There is also an obligation under regulation 21b, where appropriate to the size and nature of the business, firms must assess the skills, confidence and conduct of employees who are involved in the identifying, preventing or detecting of money laundering and terrorist financing. This will include any members of staff who work within the departments which have a focus on compliance with the MLR 2017.
Training (Regulation 24)
Firms are required to provide regular training to relevant employees to ensure that they are made aware of the law relating to money laundering and terrorist financing, and to the requirements of data protection. The training must be provided on a regular basis. It must also address how to recognise and deal with transactions and other activities and situations which may be related to money laundering or terrorist financing.
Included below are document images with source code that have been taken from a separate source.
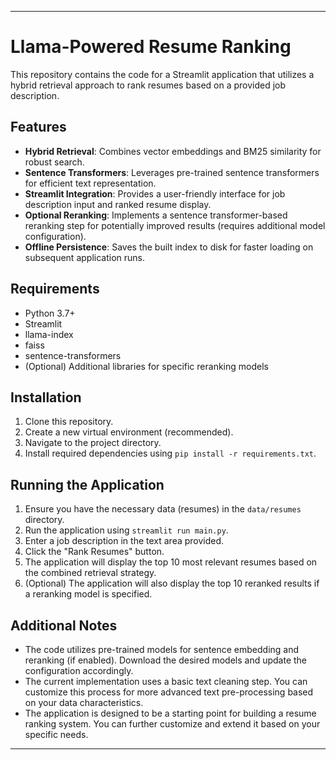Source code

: ---

# Llama-Powered Resume Ranking

This repository contains the code for a Streamlit application that utilizes a hybrid retrieval approach to rank resumes based on a provided job description.

## Features

- **Hybrid Retrieval**: Combines vector embeddings and BM25 similarity for robust search.
- **Sentence Transformers**: Leverages pre-trained sentence transformers for efficient text representation.
- **Streamlit Integration**: Provides a user-friendly interface for job description input and ranked resume display.
- **Optional Reranking**: Implements a sentence transformer-based reranking step for potentially improved results (requires additional model configuration).
- **Offline Persistence**: Saves the built index to disk for faster loading on subsequent application runs.

## Requirements

- Python 3.7+
- Streamlit
- llama-index
- faiss
- sentence-transformers
- (Optional) Additional libraries for specific reranking models

## Installation

1. Clone this repository.
2. Create a new virtual environment (recommended).
3. Navigate to the project directory.
4. Install required dependencies using `pip install -r requirements.txt`.

## Running the Application

1. Ensure you have the necessary data (resumes) in the `data/resumes` directory.
2. Run the application using `streamlit run main.py`.
3. Enter a job description in the text area provided.
4. Click the "Rank Resumes" button.
5. The application will display the top 10 most relevant resumes based on the combined retrieval strategy.
6. (Optional) The application will also display the top 10 reranked results if a reranking model is specified.

## Additional Notes

- The code utilizes pre-trained models for sentence embedding and reranking (if enabled). Download the desired models and update the configuration accordingly.
- The current implementation uses a basic text cleaning step. You can customize this process for more advanced text pre-processing based on your data characteristics.
- The application is designed to be a starting point for building a resume ranking system. You can further customize and extend it based on your specific needs.

--- 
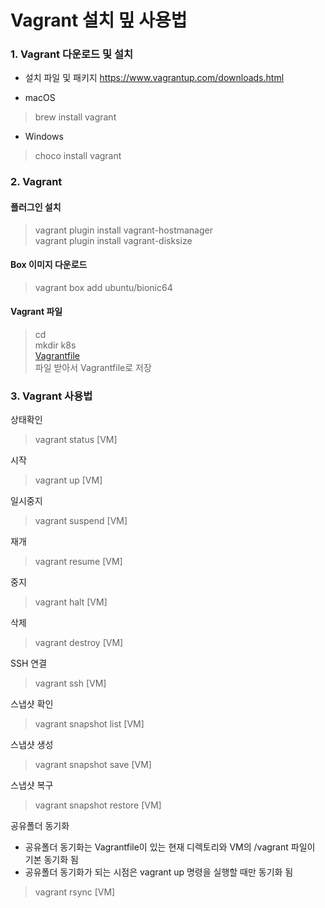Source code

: Vagrant 설치 밒 사용법
=====================

### 1. Vagrant 다운로드 및 설치
- 설치 파일 및 패키지
https://www.vagrantup.com/downloads.html

- macOS
> brew install vagrant

- Windows
> choco install vagrant

### 2. Vagrant

#### 플러그인 설치  
> vagrant plugin install vagrant-hostmanager  
> vagrant plugin install vagrant-disksize

#### Box 이미지 다운로드
> vagrant box add ubuntu/bionic64

#### Vagrant 파일
> cd  
> mkdir k8s  
[Vagrantfile](https://raw.githubusercontent.com/c1t1d0s7/cccr-k8s/master/kubespray-Vagrantfile)  
> 파일 받아서 Vagrantfile로 저장  

### 3. Vagrant 사용법

상태확인  
> vagrant status [VM]    

시작  
> vagrant up [VM]  

일시중지  
> vagrant suspend [VM]  

재개  
> vagrant resume [VM]  

중지  
> vagrant halt [VM]  

삭제  
> vagrant destroy [VM]  

SSH 연결
> vagrant ssh [VM]  

스냅샷 확인  
> vagrant snapshot list [VM]  

스냅샷 생성
> vagrant snapshot save [VM]  <SNAP-NAME>  

스냅샷 복구
> vagrant snapshot restore [VM]  <SNAP-NAME>  

공유폴더 동기화
- 공유폴더 동기화는 Vagrantfile이 있는 현재 디렉토리와 VM의 /vagrant 파일이 기본 동기화 됨
- 공유폴더 동기화가 되는 시점은 vagrant up 명령을 실행할 때만 동기화 됨
> vagrant rsync [VM]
Customer Due Diligence (CDD) (Regulations 27 and 28)
This is a key provision of the MLR 2017 and highlights the risk based approach taken in the fight against money laundering and terrorist financing. Several changes have been made in relation to CDD to ensure the highest risk situations receive enhanced customer due diligence. The MLR 2017 provides a list of situations where CDD must be applied and it sets out a list of factors which need to be taken into account. They also set out a list of information/documents that need to be obtained when undertaking CDD on a body corporate. Firms are required to identify and verify the identity of a person purporting to act on behalf of the customer, and confirm that they have the authorisation to act.
Enhanced Due Diligence (EDD) (Regulation 33)
The MLR 2017 list the circumstances where EDD needs to be applied in any case identified as high risk. Again, there is a list of factors that must be taken into account when assessing whether a high risk of money laundering exists and it provides information about the extent to which EDD measures should be applied.
Enhanced Customer Due Diligence for Politically Exposed Persons (PEP) (Regulation 35)
As with the Money Laundering Regulations 2007, the MLR 2017 requires relevant persons to have in place a public risk management system to identify if the beneficial owner is a PEP, or a family member of a PEP or a known close associate of a PEP. However, the MLR 2017 has expanded its definition to include domestic PEPs. The MLR 2017 also states that EDD measures must be applied to a person for at least twelve months after they cease to be involved with a public function.
Reliance on Third Parties (Regulation 39)
Under the MLR 2017 any person who relies on the third party to conduct CDD must enter into a written arrangement with that third party. The third party will be obliged to provide copies of CDD documents upon request.
Criminal Offence (Chapter 3)
The MLR 2017 creates an offence of prejudicing investigations. Any individual who recklessly makes a statement which is false or misleading in the context of a money laundering investigation commits an offence which is punishable by up to two years’ imprisonment.